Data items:

——

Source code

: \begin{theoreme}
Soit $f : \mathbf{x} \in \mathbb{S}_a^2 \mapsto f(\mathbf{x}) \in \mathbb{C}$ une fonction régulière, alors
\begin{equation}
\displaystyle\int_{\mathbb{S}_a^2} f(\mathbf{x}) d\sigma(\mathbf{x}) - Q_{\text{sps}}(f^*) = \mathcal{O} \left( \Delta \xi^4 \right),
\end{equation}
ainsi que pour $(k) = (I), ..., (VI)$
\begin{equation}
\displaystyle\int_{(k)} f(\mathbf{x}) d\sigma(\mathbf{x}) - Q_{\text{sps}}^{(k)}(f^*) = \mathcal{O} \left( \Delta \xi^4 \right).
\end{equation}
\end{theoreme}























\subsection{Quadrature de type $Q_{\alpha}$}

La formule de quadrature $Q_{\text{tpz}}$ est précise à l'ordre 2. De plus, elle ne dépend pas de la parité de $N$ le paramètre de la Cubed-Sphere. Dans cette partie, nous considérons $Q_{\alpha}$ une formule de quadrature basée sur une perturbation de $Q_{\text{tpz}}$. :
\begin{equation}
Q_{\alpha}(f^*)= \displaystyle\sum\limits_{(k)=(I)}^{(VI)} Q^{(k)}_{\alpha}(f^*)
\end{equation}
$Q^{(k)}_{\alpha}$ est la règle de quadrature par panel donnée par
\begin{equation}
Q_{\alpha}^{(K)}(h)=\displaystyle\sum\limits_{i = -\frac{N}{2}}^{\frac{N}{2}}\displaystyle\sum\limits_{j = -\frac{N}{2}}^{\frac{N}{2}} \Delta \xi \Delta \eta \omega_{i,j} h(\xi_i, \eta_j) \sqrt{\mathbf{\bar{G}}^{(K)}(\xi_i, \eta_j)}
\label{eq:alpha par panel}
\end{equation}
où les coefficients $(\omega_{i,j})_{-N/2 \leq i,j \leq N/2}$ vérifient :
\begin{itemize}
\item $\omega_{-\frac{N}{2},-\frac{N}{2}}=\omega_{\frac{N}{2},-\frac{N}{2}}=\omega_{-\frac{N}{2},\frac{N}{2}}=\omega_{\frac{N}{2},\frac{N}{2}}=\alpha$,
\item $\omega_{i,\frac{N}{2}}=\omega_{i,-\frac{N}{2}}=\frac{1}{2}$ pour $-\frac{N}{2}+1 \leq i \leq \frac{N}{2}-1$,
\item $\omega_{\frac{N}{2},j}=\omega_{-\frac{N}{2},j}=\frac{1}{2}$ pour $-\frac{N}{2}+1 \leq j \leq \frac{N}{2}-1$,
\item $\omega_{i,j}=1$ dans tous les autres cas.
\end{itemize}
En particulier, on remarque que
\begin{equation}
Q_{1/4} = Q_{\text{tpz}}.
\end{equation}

——

→ **What is needed**:
Check every line of the data above for the string "pour", and copy those that have it.

→ **Solution to this task**:
ainsi que pour $(k) = (I), ..., (VI)$
\item $\omega_{i,\frac{N}{2}}=\omega_{i,-\frac{N}{2}}=\frac{1}{2}$ pour $-\frac{N}{2}+1 \leq i \leq \frac{N}{2}-1$,
\item $\omega_{\frac{N}{2},j}=\omega_{-\frac{N}{2},j}=\frac{1}{2}$ pour $-\frac{N}{2}+1 \leq j \leq \frac{N}{2}-1$,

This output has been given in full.